Thanks to @meisterluk, we found out, that a SAT solver is useful for graph three-coloring. There are two conditions, that have to be satisfied:
- Every vertex has one of the three colors.
- Not the same color on one edge.
The SAT solver runs for less than a second until the colors are found.

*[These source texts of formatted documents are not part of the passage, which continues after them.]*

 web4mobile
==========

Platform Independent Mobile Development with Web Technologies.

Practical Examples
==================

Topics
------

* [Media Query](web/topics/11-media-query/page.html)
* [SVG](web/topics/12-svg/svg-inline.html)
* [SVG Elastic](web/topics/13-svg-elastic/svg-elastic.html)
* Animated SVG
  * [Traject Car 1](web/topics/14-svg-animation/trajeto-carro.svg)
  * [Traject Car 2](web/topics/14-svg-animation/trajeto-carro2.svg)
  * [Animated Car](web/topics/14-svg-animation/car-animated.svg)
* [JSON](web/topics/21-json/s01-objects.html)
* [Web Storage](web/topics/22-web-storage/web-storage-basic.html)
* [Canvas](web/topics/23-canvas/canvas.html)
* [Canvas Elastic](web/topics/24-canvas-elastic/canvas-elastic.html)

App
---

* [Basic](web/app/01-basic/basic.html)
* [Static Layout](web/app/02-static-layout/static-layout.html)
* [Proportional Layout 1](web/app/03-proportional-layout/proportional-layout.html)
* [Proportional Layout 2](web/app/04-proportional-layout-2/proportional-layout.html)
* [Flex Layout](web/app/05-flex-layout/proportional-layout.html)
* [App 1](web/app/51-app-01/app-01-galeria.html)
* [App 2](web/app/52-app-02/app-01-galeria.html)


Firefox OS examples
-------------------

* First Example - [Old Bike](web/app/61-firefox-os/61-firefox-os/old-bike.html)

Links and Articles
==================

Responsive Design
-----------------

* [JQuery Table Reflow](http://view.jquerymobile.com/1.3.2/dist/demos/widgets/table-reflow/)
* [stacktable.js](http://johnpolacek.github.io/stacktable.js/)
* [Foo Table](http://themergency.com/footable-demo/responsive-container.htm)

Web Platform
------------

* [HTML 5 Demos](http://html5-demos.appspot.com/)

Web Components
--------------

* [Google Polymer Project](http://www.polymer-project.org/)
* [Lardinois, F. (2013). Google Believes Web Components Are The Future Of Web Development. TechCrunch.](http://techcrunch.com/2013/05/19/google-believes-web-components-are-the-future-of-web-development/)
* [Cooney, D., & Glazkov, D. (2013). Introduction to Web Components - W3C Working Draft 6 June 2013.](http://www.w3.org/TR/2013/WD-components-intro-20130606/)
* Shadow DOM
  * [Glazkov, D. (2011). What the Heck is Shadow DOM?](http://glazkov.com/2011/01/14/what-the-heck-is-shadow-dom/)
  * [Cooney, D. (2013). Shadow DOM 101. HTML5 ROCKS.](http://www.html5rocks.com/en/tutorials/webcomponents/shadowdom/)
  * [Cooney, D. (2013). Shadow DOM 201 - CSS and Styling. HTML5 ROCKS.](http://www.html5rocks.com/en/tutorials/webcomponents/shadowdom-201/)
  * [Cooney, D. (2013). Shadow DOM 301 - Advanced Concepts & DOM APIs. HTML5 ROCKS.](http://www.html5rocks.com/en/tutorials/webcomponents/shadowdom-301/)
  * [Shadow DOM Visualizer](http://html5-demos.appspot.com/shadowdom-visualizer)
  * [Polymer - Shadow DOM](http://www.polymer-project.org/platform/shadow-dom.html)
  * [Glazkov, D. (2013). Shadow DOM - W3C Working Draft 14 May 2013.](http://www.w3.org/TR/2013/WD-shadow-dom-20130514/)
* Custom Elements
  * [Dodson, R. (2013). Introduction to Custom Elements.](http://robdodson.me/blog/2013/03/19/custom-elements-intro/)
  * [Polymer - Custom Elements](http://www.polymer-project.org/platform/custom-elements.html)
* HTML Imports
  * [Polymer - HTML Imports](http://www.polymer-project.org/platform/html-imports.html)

All colors are encrypted with a static key (MASTER_KEY) and
then sent to the verifier. The step took some minutes, since several
megabytes have to be transmitted. The reason is, because the colors
have to be sent 1000 times.
Attack script:
#!/usr/bin/env python2
from __future__ import print_function
from satispy import Variable, Cnf
from satispy.solver import Minisat
import socket
import struct
from Crypto.Cipher import AES
VERTICES = 683
def readGraphFile():
graph_file = open('graph.txt', 'r')
graph = []
for line in graph_file:
if line[0] != '#':
nums = list(map(int, line[:-1].split(' ')))
graph.append(nums)
graph_file.close()
return graph
graph = readGraphFile()
exp = Cnf()
c1 = dict()
c2 = dict()
c3 = dict()
# one of the three colors for a vertex
for vertex in range(VERTICES):
c1[vertex] = Variable('edge%dhasColor1' % vertex)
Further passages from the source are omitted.